What high-performing teams actually optimize
The DORA research points clearly at the practices that improve delivery speed. Trunk-based development, where engineers commit directly to the main branch or use very short-lived branches (under a day), is one of the strongest predictors of elite performance. The practice enforces small batches by making large changes structurally difficult. A PR that takes 15 minutes to review gets reviewed the same day; one that takes two hours sits in a queue.
Continuous integration with fast pipelines removes another common wait. A 45-minute CI pipeline imposes a 45-minute wait on every review iteration. Teams that bring CI under 10 minutes report meaningful reductions in lead time, not because developers write code faster, but because the feedback cycle compresses.
Review culture also matters in ways that tooling cannot fix directly. Teams that treat code review as a first-class responsibility, rather than something done when there is spare time, have consistently lower lead times. This is an organizational norm, not a software problem, and no amount of AI-assisted code generation changes it.
When inner-loop speed does matter
Coding speed is not irrelevant. For a solo developer or a team of two or three where there is no review queue and the person writing code is the same person deploying it, the inner loop is most of the outer loop. Compressing it has direct throughput impact.
Exploration and prototyping work has similar characteristics. When the goal is to generate multiple candidate solutions quickly, writing code faster lets you cover more options in a session. AI coding tools are genuinely valuable here, and I use them for this constantly when building out bot features.

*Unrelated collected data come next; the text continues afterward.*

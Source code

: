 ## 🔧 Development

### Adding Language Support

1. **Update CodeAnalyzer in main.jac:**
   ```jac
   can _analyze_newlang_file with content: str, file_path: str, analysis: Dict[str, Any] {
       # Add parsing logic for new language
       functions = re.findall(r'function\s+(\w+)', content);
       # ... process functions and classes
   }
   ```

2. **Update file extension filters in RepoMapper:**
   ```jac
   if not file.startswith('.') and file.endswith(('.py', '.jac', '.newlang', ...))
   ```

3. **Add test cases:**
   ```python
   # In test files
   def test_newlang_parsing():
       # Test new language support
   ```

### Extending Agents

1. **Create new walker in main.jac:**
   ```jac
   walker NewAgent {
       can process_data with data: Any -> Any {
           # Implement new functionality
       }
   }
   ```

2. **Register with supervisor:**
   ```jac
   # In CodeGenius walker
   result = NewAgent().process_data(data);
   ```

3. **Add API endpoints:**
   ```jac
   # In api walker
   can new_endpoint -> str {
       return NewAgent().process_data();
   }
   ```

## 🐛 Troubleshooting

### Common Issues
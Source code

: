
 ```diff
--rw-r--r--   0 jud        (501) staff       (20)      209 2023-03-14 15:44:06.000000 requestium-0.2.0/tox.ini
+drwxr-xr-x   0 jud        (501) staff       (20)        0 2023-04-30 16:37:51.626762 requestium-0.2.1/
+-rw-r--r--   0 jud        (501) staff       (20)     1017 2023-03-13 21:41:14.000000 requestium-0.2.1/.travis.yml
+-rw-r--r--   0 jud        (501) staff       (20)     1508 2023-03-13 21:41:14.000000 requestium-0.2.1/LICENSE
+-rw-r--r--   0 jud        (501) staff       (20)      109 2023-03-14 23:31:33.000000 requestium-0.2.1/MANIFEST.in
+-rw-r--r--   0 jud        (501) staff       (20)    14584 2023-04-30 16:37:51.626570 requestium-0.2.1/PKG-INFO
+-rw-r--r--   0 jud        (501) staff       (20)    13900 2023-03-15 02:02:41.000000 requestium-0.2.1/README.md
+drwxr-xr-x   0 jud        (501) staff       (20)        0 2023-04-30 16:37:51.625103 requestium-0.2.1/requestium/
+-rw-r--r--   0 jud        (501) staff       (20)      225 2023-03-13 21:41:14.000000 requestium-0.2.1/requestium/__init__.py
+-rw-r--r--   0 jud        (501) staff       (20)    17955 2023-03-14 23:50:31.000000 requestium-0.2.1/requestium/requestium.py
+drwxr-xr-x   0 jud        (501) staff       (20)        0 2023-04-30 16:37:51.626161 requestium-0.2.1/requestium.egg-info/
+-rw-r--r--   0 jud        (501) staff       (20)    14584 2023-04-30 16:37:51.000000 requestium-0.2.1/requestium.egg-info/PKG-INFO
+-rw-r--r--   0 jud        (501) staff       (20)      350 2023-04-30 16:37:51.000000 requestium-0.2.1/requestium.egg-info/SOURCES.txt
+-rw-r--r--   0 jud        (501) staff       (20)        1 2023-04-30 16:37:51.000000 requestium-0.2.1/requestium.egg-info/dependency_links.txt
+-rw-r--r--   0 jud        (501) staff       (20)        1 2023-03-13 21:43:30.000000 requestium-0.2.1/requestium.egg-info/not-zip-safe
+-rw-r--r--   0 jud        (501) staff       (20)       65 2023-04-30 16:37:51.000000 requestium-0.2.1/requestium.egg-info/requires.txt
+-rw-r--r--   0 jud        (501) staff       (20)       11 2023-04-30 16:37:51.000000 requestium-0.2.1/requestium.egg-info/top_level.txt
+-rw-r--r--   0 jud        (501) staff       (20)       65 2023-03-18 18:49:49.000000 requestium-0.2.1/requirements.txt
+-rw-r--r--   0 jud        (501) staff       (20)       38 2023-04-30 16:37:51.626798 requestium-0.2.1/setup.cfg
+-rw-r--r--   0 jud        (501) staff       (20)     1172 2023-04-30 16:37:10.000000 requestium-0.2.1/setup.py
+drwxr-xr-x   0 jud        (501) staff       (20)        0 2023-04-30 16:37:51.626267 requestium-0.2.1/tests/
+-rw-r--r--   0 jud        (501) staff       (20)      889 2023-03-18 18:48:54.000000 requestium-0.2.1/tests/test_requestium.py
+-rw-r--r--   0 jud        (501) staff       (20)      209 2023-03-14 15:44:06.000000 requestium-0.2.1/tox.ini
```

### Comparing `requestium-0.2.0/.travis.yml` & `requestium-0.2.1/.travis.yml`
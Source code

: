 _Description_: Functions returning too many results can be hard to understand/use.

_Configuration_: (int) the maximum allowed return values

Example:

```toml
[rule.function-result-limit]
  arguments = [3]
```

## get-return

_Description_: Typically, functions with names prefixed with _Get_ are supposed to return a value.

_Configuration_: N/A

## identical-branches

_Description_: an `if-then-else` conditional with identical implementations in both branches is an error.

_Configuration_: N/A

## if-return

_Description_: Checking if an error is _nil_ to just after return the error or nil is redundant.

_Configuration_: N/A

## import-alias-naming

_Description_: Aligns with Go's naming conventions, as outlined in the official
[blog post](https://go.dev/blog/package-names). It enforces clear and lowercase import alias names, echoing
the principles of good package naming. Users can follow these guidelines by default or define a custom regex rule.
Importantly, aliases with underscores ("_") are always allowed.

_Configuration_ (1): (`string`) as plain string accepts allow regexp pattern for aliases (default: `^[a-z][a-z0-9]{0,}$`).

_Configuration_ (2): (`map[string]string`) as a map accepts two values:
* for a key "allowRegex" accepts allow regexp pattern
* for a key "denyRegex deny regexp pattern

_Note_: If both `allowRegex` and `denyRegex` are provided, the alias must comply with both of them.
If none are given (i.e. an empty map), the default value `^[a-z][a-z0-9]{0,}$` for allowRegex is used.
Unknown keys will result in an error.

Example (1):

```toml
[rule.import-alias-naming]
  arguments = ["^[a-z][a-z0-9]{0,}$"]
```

The issue is that most teams above a handful of engineers are not in this situation. They have review processes, approval chains, deployment gates, and QA cycles. For them, faster code generation produces a faster arrival rate into the review queue without changing what happens next.
The optimization mismatch
Murphy’s post frames this as a diagnostic question: if you believe coding speed is your constraint, that belief points to something about your workflow. Teams where the inner loop is actually the bottleneck are either very small, very autonomous, or have already solved their outer loop problems well enough that the inner loop has become visible.
The tools that would have a larger impact on most teams are less exciting to build and harder to demo. Better requirement specification reduces rework rate. Async review tooling that surfaces context reduces the cognitive cost for reviewers. Deployment automation eliminates manual approval steps. Observability that surfaces production failures quickly reduces debugging time. None of these generate the same kind of visible, session-level speedup that watching an AI complete a function does, which is part of why they keep getting deprioritized.
There is a broader measurement problem underneath all of this. The things that are easiest to measure, lines committed, code coverage, PR count, are mostly inner-loop metrics. The things that predict delivery performance, lead time, batch size, review latency, are harder to instrument and harder to improve without changing how a team works. Velocity metrics measure activity; DORA metrics measure throughput. They are not the same thing, and confusing them is expensive.
Teams that consistently ship fast tend to have optimized their outer loop to the point where the inner loop becomes visible as a constraint. Getting there requires working on the queue before working on the upstream supply rate that fills it.